Saved data entries:
┄┄┄┄┄┄┄┄┄┄┄┄┄┄┄┄┄┄┄┄
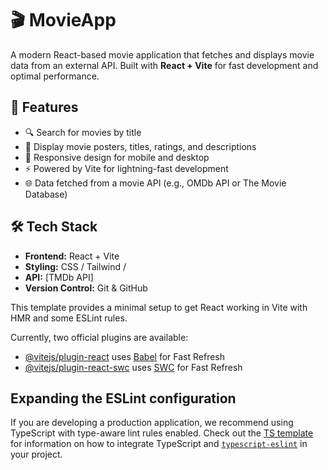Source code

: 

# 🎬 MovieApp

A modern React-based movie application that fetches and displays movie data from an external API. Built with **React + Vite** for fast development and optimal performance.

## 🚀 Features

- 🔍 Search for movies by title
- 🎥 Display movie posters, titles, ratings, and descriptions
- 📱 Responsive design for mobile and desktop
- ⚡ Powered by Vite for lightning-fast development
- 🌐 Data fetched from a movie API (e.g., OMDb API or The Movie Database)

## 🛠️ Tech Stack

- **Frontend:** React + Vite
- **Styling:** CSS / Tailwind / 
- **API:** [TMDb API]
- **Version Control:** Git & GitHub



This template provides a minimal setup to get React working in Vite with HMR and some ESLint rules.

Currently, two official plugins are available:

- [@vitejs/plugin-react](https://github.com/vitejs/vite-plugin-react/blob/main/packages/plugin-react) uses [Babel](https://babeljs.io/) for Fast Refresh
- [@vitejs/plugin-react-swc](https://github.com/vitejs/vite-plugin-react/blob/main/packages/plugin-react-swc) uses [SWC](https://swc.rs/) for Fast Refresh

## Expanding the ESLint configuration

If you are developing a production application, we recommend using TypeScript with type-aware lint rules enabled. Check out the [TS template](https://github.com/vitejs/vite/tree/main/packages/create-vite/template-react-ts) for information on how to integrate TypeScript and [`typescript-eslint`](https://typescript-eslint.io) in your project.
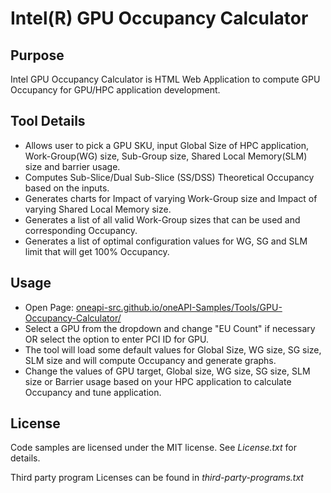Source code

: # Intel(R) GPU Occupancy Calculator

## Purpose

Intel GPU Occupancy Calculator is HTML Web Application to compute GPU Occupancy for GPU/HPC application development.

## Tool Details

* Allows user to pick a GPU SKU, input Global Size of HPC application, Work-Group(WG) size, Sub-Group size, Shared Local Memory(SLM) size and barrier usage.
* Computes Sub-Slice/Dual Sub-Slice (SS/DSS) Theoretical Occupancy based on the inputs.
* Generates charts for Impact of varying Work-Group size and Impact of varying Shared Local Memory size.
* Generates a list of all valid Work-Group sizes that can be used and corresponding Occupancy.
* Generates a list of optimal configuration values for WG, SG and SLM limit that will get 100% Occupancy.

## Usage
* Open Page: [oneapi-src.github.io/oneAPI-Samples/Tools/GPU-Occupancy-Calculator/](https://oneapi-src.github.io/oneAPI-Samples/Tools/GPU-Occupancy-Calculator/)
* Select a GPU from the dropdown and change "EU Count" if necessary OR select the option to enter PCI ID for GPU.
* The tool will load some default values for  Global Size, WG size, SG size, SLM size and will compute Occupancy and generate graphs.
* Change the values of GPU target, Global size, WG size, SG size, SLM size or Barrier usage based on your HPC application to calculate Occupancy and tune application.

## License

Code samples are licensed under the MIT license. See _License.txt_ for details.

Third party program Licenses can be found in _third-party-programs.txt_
┄┄┄┄┄┄┄┄┄┄┄┄┄┄┄┄┄┄┄┄
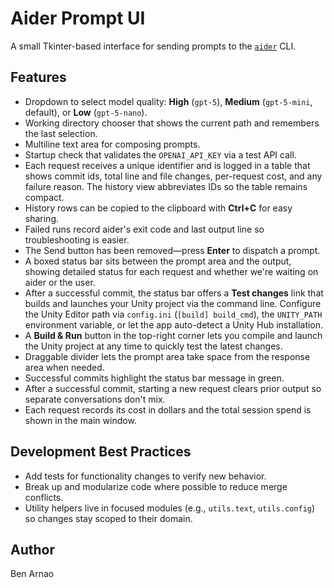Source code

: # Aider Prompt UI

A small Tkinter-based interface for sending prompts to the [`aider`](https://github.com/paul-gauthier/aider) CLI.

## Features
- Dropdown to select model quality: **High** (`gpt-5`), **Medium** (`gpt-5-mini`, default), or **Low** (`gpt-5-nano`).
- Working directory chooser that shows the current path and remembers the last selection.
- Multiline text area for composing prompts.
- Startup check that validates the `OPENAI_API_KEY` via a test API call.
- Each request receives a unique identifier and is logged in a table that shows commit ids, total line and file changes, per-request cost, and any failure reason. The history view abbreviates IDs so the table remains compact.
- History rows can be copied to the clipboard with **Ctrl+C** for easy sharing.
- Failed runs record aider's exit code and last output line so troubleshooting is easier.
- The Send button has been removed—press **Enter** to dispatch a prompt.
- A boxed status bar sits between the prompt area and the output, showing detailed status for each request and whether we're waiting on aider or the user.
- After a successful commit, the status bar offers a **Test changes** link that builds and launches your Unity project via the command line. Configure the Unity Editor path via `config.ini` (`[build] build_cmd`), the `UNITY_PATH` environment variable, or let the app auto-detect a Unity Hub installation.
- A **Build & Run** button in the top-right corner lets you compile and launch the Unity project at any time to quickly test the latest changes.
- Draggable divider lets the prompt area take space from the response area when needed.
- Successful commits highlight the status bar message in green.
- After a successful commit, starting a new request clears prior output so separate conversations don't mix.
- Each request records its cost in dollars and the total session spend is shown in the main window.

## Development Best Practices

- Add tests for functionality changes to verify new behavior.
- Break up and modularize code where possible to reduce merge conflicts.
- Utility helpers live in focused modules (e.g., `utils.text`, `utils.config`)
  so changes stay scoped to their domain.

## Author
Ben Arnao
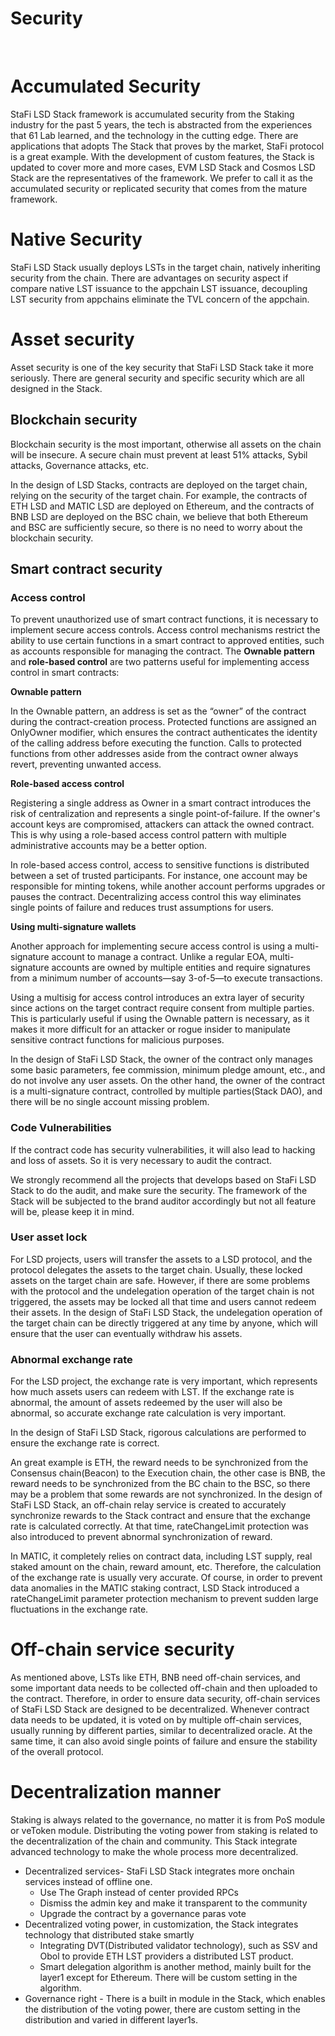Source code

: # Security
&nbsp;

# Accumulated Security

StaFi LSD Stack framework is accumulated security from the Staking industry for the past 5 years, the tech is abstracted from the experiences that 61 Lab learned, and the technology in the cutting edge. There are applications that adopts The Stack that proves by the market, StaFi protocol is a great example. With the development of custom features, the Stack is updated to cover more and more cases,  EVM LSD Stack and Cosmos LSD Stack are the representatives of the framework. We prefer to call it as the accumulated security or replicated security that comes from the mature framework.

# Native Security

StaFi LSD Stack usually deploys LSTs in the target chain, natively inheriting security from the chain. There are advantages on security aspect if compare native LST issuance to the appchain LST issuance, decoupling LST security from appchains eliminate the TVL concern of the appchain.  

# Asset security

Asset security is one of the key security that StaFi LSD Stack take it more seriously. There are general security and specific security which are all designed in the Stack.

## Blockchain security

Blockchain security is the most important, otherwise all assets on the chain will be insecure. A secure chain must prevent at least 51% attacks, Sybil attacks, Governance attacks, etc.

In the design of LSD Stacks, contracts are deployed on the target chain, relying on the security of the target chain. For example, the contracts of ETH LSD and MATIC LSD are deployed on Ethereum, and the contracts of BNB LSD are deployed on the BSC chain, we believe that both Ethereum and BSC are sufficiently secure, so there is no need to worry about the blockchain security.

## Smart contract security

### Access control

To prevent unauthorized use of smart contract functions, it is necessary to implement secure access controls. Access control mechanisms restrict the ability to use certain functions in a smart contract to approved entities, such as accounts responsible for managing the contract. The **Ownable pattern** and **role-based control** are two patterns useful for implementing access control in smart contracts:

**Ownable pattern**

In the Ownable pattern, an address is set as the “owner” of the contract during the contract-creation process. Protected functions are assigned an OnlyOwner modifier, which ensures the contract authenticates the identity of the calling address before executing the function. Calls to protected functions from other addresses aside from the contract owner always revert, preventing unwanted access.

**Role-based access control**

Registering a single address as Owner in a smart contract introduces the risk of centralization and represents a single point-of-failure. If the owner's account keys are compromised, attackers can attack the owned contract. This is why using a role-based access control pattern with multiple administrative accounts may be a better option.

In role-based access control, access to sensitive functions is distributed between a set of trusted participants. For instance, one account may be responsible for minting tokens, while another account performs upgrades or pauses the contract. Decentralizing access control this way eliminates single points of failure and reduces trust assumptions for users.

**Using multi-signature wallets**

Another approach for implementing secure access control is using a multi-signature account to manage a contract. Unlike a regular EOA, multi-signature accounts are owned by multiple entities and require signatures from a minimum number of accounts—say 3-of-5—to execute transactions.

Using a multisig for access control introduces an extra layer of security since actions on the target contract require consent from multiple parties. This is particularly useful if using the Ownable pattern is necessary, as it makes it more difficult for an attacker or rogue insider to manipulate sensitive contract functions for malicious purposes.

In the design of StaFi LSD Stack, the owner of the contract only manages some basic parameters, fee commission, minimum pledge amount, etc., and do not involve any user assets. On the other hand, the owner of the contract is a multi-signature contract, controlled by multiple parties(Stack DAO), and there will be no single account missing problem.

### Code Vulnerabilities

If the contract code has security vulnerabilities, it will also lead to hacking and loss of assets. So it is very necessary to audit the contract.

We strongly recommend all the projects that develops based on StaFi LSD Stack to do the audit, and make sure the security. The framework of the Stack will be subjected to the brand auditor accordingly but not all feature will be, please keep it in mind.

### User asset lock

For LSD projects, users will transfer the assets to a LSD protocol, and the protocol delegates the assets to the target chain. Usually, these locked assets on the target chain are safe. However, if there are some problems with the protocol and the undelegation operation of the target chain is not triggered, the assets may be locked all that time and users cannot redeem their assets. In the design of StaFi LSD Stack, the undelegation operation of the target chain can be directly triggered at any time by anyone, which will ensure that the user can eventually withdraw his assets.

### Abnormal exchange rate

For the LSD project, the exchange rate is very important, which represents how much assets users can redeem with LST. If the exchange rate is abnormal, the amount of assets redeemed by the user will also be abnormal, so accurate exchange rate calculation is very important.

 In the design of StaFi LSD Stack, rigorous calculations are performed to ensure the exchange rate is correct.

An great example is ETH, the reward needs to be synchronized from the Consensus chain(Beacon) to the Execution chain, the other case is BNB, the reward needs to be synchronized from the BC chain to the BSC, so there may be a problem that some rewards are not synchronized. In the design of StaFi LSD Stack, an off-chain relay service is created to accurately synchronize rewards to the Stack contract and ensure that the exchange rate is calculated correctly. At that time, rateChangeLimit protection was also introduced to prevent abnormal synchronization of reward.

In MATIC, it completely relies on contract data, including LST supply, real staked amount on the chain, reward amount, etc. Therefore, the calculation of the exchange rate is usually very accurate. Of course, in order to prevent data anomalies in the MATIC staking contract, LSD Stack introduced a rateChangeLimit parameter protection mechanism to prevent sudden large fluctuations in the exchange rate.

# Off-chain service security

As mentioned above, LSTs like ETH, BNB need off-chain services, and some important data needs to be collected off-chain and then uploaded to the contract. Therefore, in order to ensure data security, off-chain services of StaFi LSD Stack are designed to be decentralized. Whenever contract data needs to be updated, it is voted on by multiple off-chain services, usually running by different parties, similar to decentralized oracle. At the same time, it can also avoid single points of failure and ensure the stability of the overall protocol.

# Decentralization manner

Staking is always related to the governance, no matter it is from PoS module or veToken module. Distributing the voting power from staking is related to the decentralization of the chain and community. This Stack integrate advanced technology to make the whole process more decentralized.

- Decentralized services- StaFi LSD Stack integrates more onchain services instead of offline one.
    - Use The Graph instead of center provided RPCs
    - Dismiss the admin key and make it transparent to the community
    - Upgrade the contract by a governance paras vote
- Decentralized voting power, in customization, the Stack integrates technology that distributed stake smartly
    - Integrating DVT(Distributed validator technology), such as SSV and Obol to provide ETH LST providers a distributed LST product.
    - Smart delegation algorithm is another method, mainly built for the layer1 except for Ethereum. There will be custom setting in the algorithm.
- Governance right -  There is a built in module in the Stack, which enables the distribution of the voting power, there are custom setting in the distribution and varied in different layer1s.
┄┄┄┄┄┄┄┄┄┄┄┄┄┄┄┄┄┄┄┄
Task objective.
Copy every line in the entries above that has the string "default" in it.

Expected answer.
* The tool will load some default values for  Global Size, WG size, SG size, SLM size and will compute Occupancy and generate graphs.
- Dropdown to select model quality: **High** (`gpt-5`), **Medium** (`gpt-5-mini`, default), or **Low** (`gpt-5-nano`).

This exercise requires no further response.